_Work instructions_.
Look through the lines below and extract each one that contains "React".

Supplied data: Begin

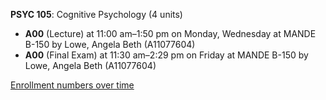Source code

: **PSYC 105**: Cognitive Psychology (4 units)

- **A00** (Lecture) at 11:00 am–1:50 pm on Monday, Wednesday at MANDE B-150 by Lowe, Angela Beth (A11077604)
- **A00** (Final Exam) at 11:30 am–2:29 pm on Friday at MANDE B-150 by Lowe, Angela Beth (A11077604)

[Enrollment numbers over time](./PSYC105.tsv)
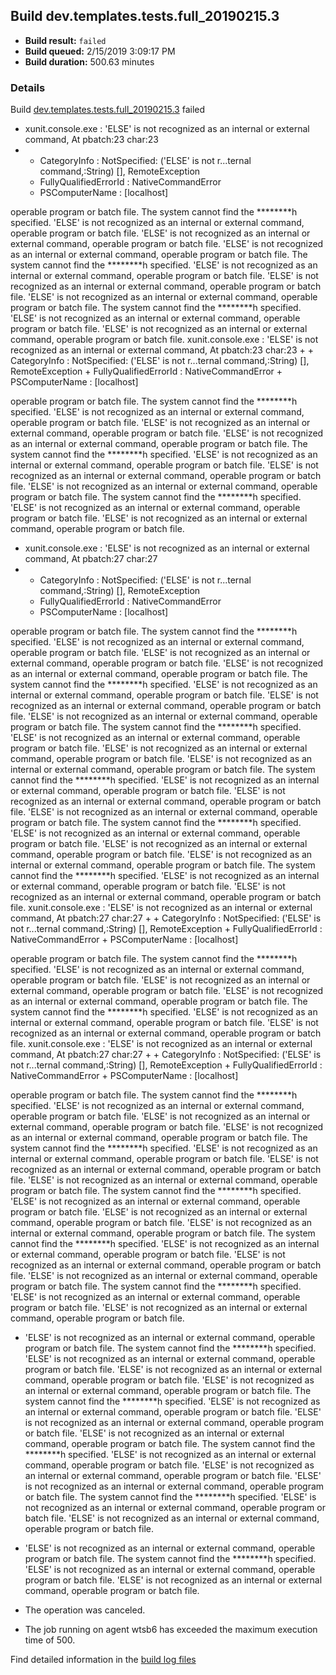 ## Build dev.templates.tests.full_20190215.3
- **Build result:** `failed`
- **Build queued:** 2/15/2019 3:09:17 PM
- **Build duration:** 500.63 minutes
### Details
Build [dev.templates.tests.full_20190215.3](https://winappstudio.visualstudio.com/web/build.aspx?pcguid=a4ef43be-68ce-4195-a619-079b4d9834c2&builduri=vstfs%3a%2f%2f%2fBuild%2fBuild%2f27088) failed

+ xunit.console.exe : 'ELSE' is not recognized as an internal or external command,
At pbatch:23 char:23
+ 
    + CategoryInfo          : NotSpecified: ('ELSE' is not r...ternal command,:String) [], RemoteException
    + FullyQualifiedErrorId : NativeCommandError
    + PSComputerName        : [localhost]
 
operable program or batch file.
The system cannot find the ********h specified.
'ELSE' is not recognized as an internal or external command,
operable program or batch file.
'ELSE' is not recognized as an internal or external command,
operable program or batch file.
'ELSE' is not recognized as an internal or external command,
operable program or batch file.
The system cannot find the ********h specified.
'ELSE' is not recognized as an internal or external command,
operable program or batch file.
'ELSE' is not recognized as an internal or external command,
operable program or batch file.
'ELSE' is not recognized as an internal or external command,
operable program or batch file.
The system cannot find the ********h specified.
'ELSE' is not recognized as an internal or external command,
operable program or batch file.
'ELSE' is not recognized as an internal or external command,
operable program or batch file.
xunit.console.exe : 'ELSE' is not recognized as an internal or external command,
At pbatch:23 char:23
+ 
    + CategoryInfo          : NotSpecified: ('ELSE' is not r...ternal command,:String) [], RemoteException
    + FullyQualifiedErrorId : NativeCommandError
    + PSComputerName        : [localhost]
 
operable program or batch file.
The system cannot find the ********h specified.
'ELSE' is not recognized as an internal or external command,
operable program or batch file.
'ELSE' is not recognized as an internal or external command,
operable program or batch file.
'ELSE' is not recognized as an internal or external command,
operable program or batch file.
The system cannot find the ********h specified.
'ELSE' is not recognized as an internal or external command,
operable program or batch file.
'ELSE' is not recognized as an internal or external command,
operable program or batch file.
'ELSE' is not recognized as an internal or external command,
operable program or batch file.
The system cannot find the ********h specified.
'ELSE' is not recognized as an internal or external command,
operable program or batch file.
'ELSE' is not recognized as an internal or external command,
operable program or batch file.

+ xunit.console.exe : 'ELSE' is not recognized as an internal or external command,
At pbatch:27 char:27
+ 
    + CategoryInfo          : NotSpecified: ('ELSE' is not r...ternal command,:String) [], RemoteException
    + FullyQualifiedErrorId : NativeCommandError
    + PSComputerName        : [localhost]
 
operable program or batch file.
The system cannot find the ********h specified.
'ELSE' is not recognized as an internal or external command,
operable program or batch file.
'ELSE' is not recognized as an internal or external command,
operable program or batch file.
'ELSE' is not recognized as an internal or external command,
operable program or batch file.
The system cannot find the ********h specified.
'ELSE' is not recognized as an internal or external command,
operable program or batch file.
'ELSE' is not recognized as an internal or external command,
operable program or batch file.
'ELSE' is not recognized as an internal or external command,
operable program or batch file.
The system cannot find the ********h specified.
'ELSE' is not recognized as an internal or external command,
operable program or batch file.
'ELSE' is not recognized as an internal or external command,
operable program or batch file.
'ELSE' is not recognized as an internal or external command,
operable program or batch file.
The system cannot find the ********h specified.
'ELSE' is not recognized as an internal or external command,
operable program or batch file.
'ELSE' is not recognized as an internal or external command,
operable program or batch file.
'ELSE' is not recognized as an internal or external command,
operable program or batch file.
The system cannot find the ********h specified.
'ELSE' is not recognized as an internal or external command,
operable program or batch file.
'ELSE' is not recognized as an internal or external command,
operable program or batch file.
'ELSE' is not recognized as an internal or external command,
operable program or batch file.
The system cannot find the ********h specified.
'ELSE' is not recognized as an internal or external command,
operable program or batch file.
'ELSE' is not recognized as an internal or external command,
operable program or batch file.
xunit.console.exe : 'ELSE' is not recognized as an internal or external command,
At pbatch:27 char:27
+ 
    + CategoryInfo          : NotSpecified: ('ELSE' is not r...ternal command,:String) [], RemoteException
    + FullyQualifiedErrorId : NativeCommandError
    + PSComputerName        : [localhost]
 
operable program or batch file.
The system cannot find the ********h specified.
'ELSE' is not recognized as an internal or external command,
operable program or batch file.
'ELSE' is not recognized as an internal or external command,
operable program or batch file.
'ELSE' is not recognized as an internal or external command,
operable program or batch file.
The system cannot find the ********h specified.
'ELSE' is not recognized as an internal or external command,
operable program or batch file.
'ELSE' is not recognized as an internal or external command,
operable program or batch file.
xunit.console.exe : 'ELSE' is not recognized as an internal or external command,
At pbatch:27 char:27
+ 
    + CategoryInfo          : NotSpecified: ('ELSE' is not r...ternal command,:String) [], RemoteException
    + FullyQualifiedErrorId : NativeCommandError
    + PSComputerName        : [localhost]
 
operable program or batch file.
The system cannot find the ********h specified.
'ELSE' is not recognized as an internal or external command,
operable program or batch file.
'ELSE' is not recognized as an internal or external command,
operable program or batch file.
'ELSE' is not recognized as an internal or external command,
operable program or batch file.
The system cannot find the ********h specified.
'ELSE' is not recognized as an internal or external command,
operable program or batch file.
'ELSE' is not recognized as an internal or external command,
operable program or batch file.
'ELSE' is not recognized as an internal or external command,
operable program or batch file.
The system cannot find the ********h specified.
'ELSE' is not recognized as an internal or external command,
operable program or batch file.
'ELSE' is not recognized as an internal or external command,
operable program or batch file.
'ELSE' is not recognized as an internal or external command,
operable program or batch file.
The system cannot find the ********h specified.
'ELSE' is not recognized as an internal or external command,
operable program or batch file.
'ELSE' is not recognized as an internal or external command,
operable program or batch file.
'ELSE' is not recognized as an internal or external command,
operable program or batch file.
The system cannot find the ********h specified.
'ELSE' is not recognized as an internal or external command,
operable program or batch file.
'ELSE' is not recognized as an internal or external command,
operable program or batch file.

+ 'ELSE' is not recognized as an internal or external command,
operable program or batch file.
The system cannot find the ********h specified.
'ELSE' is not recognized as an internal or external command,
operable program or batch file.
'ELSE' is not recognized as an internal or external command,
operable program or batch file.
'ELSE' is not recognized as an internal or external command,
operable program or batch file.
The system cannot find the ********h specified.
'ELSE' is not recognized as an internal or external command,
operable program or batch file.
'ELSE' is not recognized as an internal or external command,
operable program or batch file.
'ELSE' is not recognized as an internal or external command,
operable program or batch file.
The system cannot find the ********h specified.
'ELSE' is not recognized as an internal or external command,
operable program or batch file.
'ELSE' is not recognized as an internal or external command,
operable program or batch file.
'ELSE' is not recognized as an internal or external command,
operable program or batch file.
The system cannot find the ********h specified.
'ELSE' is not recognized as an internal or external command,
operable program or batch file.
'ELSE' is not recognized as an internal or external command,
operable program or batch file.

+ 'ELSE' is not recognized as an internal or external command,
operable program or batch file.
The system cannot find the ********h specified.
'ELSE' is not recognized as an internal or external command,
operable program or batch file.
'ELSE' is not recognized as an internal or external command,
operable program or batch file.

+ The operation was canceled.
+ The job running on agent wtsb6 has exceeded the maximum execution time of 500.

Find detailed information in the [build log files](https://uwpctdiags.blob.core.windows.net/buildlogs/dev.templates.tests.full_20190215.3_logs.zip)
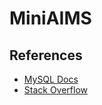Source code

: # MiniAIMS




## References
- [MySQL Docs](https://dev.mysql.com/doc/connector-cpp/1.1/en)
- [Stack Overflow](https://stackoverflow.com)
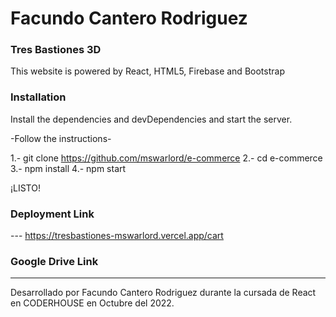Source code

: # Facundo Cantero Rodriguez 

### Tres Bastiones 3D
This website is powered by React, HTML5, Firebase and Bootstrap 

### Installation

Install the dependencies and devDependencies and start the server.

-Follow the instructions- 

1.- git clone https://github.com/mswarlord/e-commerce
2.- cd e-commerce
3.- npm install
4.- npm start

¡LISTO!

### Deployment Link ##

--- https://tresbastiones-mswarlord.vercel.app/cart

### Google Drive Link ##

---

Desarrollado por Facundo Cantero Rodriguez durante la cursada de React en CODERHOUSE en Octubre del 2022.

Supplied data: End

_Task response_.
This website is powered by React, HTML5, Firebase and Bootstrap 
Desarrollado por Facundo Cantero Rodriguez durante la cursada de React en CODERHOUSE en Octubre del 2022.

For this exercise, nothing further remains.